Таким образом, я и Таша были подготовлены к явлению Юрика и с нетерпением ожидали его прихода. Невооруженным глазом было видно, что Натали им увлечена, хотя и старается не показывать вида; разумеется, это разожгло наше любопытство невероятно: понравиться ей – надо было уметь. И когда в дверь позвонили, а затем в комнату вошел высокий парень, мы уставились на него с нескрываемым интересом. Разочарованы мы не были, по крайней мере, я точно, потому что Юрик производил очень приятное впечатление. Темно-русые, очень густые, вьющиеся волосы красиво обрамляли его удлиненное, действительно, аристократичное лицо с правильными чертами. Не красавец, но весьма симпатичный молодой человек, с налетом благородства, как нам тогда показалось. Первое впечатление по счастью не было обманчивым. Юрик и в самом деле оказался человеком воспитанным, деликатным и благородным, хотя моментами и не без ослиного упрямства, как выяснилось впоследствии. При взгляде на него у меня сразу возникло ощущение, что он на кого-то очень похож, и я весь вечер мучилась по этому поводу, пока в голове вдруг не всплыло имя – Макс фон Сюдов. Ну, конечно же, он напомнил мне молодого Макса фон Сюдова из фильмов Бергмана.

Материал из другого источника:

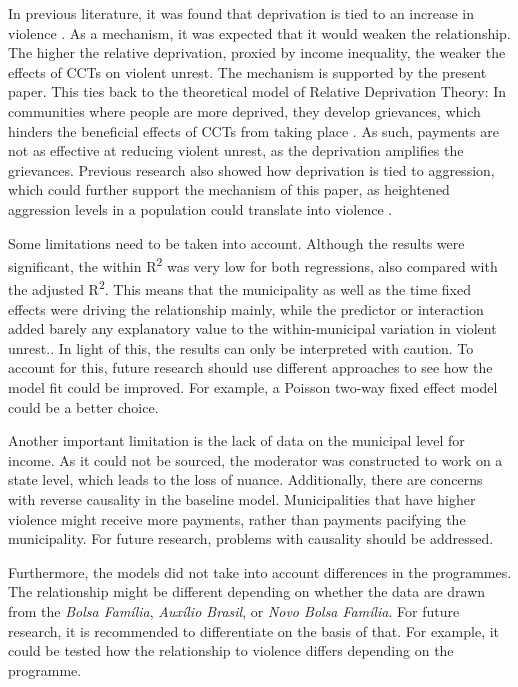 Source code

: \documentclass[stu,12pt]{apa7}
\begin{document}
In previous literature, it was found that deprivation is tied to an increase in violence \parencite{itskovichEconomicInequalityRelative2025}. As a mechanism, it was expected that it would weaken the relationship. The higher the relative deprivation, proxied by income inequality, the weaker the effects of CCTs on violent unrest. The mechanism is supported by the present paper. This ties back to the theoretical model of Relative Deprivation Theory: In communities where people are more deprived, they develop grievances, which hinders the beneficial effects of CCTs from taking place \parencite{smithRelativeDeprivationTheory2020}. As such, payments are not as effective at reducing violent unrest, as the deprivation amplifies the grievances. Previous research also showed how deprivation is tied to aggression, which could further support the mechanism of this paper, as heightened aggression levels in a population could translate into violence \parencite{greitemeyerImpactPersonalRelative2019}.

Some limitations need to be taken into account. Although the results were significant, the within R\textsuperscript{2} was very low for both regressions, also compared with the adjusted R\textsuperscript{2}. This means that the municipality as well as the time fixed effects were driving the relationship mainly, while the predictor or interaction added barely any explanatory value to the within-municipal variation in violent unrest.. In light of this, the results can only be interpreted with caution. To account for this, future research should use different approaches to see how the model fit could be improved. For example, a Poisson two-way fixed effect model could be a better choice.

Another important limitation is the lack of data on the municipal level for income. As it could not be sourced, the moderator was constructed to work on a state level, which leads to the loss of nuance. Additionally, there are concerns with reverse causality in the baseline model. Municipalities that have higher violence might receive more payments, rather than payments pacifying the municipality. For future research, problems with causality should be addressed.

Furthermore, the models did not take into account differences in the programmes. The relationship might be different depending on whether the data are drawn from the \textit{Bolsa Família}, \textit{Auxílio Brasil}, or \textit{Novo Bolsa Família}. For future research, it is recommended to differentiate on the basis of that. For example, it could be tested how the relationship to violence differs depending on the programme.
\end{document}
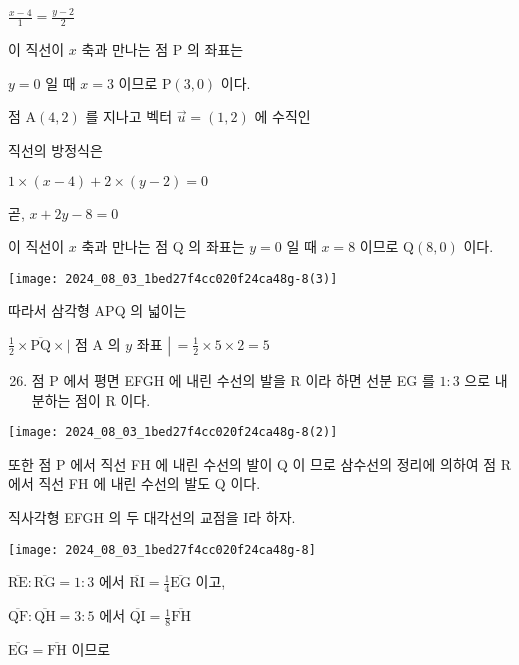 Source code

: \documentclass[10pt]{article}
\begin{document}
\(\frac{x-4}{1}=\frac{y-2}{2}\)

이 직선이 \(x\) 축과 만나는 점 P 의 좌표는

\(y=0\) 일 때 \(x=3\) 이므로 \(\mathrm{P}(3,0)\) 이다.

점 \(\mathrm{A}(4,2)\) 를 지나고 벡터 \(\vec{u}=(1,2)\) 에 수직인

직선의 방정식은

\(1 \times(x-4)+2 \times(y-2)=0\)

곧, \(x+2 y-8=0\)

이 직선이 \(x\) 축과 만나는 점 Q 의 좌표는 \(y=0\) 일 때 \(x=8\) 이므로 \(\mathrm{Q}(8,0)\) 이다.

\begin{center}
\texttt{[image: 2024\_08\_03\_1bed27f4cc020f24ca48g-8(3)]}
\end{center}

따라서 삼각형 APQ 의 넓이는

\(\frac{1}{2} \times \overline{\mathrm{PQ}} \times \mid\) 점 A 의 \(y\) 좌표 \(\left\lvert\,=\frac{1}{2} \times 5 \times 2=5\right.\)

\begin{enumerate}
  \setcounter{enumi}{25}
  \item 점 P 에서 평면 EFGH 에 내린 수선의 발을 R 이라 하면 선분 EG 를 \(1: 3\) 으로 내분하는 점이 R 이다.
\end{enumerate}

\begin{center}
\texttt{[image: 2024\_08\_03\_1bed27f4cc020f24ca48g-8(2)]}
\end{center}

또한 점 P 에서 직선 FH 에 내린 수선의 발이 Q 이 므로 삼수선의 정리에 의하여 점 R 에서 직선 FH 에 내린 수선의 발도 Q 이다.

직사각형 EFGH 의 두 대각선의 교점을 I라 하자.

\begin{center}
\texttt{[image: 2024\_08\_03\_1bed27f4cc020f24ca48g-8]}
\end{center}

\(\overline{\mathrm{RE}}: \overline{\mathrm{RG}}=1: 3\) 에서 \(\overline{\mathrm{RI}}=\frac{1}{4} \overline{\mathrm{EG}}\) 이고,

\(\overline{\mathrm{QF}}: \overline{\mathrm{QH}}=3: 5\) 에서 \(\overline{\mathrm{QI}}=\frac{1}{8} \overline{\mathrm{FH}}\)

\(\overline{\mathrm{EG}}=\overline{\mathrm{FH}}\) 이므로
\end{document}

В тот летний вечер вся наша компания была уже в сборе, кроме Сержика, появление которого с мучительным нетерпением ожидала Таша. Натали усадила Юрика в кресло возле журнального столика, сама уселась в кресло напротив, я и Таша поместились на софе, Коля, еще один наш тогдашний приятель, неровно дышавший к Натали, устроился на табурете, принесенном из кухни. Порой, замечая, как он смотрит на нее, я испытывала жалость, потому что она лишь кокетничала и флиртовала с ним, не принимая их отношения всерьез. На столике стояла непочатая бутылка сухого вина, Юрик тоже что-то принес. Натали извлекла бокалы из «стенки», Юрик раскупорил сухое вино и разлил по бокалам. Чокнулись, выпили за знакомство и заговорили о кино. Натали была настоящим киноманом, выписывала «Искусство кино» и различные его аналоги на чешском, польском, румынском и даже венгерском. Хотя нет – на венгерском был не журнал, а роскошный двухтомный кинословарь. Со всех этих языков она переводила статьи про своего абже (так она всегда называла Жана Марэ), а затем аккуратно вклеивала их в особый альбом, иногда я ей помогала. Однажды переводили с румынского заметку о фильме «Горбун», и почему-то это оказалось гораздо сложнее, чем переводы с французского или итальянского, хотя румынский тоже принадлежит к романской группе языков; но какой-то он более заковыристый, что ли.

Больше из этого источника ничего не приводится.